■ **ASSIGNED TASK**
Below are records; count the lines among them that include the string "mobile", and state only the number.

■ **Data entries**
--*--
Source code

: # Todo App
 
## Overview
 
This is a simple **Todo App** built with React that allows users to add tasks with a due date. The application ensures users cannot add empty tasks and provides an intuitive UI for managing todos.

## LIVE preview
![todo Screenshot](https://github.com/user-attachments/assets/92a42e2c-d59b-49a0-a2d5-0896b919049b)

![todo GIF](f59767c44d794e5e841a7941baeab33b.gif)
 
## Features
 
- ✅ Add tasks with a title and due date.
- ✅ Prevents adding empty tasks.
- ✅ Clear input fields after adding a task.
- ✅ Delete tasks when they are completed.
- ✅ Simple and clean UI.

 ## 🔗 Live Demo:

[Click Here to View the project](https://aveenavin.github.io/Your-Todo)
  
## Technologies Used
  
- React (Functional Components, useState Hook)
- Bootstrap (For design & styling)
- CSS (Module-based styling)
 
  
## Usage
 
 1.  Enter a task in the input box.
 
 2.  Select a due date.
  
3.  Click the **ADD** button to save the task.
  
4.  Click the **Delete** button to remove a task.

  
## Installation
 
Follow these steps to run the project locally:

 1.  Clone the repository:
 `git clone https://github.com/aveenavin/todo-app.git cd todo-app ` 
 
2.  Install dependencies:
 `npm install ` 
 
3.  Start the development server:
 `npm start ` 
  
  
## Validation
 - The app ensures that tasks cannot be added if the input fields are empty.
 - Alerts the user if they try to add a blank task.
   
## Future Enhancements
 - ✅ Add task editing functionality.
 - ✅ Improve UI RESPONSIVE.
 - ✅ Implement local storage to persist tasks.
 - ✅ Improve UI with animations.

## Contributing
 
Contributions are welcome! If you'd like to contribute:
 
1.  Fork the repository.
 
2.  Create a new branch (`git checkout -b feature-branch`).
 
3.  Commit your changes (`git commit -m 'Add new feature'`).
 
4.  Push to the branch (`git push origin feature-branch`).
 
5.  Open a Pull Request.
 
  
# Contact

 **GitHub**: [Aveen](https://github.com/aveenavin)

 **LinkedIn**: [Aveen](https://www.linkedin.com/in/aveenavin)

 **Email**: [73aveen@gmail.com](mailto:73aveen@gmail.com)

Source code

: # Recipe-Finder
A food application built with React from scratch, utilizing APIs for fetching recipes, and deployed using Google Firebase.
--*--
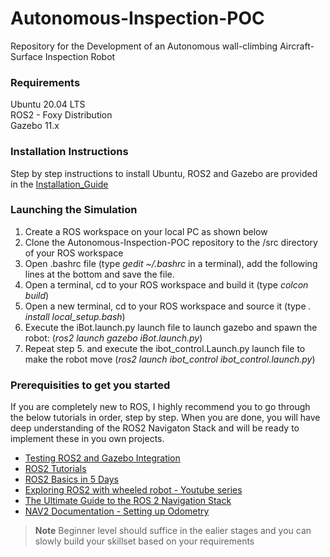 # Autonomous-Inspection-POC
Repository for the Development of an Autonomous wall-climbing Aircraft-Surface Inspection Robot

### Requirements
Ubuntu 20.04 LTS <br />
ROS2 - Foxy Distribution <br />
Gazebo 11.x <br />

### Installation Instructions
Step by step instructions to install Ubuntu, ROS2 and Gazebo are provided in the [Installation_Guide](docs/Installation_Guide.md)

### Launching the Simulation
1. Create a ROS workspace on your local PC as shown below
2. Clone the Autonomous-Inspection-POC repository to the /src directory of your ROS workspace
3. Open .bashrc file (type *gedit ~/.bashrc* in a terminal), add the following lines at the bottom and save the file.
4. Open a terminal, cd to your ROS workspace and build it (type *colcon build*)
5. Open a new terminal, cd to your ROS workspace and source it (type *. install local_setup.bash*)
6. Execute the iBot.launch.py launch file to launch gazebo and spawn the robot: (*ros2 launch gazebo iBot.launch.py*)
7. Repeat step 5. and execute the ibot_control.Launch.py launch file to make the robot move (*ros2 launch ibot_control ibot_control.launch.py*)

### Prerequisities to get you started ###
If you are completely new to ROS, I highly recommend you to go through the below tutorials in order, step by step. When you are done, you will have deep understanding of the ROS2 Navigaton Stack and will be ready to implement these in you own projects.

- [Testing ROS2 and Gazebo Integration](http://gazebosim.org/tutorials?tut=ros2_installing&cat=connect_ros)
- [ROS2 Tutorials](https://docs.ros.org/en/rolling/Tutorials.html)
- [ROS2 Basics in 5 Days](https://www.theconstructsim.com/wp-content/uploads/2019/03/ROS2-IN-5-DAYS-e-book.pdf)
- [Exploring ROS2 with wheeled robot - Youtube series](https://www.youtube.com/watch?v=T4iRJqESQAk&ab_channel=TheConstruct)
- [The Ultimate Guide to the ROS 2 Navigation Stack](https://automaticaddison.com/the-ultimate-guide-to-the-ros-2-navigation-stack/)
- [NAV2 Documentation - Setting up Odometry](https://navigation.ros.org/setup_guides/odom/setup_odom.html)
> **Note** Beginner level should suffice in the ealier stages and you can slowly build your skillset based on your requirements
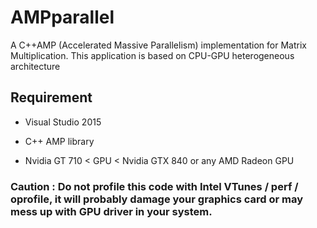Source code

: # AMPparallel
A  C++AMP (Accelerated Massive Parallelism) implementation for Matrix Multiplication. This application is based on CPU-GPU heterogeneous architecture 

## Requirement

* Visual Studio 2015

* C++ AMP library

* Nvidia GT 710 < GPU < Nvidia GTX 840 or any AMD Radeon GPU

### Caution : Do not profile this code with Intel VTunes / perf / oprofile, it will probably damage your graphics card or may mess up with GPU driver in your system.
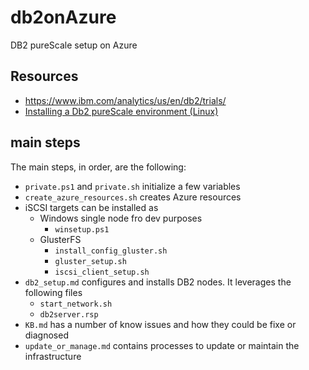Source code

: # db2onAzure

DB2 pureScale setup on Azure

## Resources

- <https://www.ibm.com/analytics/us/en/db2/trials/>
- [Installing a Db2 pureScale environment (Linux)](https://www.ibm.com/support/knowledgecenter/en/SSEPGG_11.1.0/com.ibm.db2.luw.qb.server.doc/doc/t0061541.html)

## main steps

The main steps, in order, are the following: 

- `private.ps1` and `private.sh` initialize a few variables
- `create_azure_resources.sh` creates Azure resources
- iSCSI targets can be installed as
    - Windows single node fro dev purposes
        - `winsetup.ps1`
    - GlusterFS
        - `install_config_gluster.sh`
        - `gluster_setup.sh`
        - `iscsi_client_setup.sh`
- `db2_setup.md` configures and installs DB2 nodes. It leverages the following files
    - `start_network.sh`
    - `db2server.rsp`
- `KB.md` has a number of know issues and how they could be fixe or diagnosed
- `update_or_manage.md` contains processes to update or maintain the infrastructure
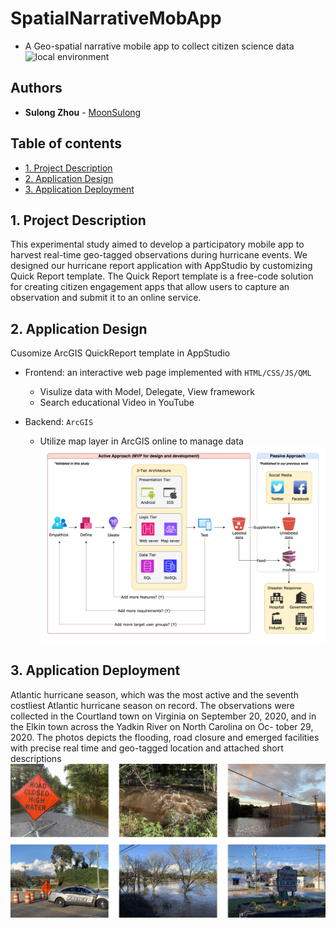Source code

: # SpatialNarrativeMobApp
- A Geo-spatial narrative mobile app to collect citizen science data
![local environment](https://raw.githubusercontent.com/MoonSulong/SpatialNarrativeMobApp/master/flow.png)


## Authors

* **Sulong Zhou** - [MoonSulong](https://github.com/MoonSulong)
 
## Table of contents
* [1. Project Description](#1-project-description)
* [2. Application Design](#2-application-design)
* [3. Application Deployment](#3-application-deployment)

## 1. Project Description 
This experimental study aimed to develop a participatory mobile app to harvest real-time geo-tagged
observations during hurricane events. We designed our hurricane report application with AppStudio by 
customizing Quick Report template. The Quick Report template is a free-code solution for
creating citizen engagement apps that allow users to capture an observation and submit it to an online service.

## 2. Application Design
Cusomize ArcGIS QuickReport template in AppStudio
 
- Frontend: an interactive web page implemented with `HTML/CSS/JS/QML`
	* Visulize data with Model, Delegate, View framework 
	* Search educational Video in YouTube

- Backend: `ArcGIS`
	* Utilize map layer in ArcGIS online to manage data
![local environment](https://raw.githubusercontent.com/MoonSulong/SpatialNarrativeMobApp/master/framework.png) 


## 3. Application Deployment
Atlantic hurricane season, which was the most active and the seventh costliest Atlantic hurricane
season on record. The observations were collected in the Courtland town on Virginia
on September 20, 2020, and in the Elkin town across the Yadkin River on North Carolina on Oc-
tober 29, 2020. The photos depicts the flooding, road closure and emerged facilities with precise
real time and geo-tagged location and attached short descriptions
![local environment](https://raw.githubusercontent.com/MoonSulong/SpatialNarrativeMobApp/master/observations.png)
--*--
■ **ANSWER TO THE EXERCISE**
2